__Task requirements__.
Work through the records below and tally every line containing "Tools". Reply with the total alone.

__Data provided__.
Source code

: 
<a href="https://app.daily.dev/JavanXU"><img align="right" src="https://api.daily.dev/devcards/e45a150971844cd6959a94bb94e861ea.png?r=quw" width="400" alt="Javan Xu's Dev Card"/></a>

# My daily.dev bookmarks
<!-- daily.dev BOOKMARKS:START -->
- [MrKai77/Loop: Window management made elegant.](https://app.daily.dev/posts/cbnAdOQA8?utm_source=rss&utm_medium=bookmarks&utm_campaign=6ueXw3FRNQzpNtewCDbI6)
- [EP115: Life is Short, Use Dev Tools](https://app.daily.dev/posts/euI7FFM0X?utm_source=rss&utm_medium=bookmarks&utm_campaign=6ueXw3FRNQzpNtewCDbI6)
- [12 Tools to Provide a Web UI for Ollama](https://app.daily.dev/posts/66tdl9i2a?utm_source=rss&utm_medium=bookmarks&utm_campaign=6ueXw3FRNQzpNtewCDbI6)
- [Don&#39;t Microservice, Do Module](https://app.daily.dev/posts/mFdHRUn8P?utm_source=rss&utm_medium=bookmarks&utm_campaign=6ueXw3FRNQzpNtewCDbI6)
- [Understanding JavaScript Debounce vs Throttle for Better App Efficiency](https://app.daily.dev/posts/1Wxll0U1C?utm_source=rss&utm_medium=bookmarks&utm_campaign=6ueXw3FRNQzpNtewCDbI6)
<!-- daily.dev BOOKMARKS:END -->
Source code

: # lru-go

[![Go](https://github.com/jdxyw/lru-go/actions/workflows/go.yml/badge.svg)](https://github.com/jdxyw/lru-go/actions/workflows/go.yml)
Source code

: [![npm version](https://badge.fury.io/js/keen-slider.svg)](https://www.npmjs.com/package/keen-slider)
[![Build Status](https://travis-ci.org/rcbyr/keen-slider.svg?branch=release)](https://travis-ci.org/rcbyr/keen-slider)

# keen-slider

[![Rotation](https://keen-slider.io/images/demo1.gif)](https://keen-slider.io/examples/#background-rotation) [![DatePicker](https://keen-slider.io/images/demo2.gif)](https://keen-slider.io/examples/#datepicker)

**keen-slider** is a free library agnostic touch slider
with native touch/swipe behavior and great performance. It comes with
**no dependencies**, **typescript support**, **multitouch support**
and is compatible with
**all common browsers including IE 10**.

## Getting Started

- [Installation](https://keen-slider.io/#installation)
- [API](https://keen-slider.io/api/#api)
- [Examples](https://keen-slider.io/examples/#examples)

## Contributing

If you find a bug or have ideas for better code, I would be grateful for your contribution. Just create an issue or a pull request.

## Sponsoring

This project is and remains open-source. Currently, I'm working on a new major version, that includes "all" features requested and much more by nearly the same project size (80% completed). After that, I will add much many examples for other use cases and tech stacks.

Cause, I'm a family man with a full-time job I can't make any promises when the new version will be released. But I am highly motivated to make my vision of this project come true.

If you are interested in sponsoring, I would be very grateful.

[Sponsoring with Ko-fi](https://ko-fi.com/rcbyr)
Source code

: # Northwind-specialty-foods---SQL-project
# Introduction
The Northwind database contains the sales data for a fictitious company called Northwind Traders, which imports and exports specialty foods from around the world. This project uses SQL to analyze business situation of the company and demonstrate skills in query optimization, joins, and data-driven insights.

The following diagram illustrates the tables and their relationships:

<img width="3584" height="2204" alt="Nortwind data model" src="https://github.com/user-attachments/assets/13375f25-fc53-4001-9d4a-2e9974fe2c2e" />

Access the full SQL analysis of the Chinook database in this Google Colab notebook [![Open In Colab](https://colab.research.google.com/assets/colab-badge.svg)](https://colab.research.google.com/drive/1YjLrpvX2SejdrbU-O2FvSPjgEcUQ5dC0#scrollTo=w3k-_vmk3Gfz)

__Output below__.
2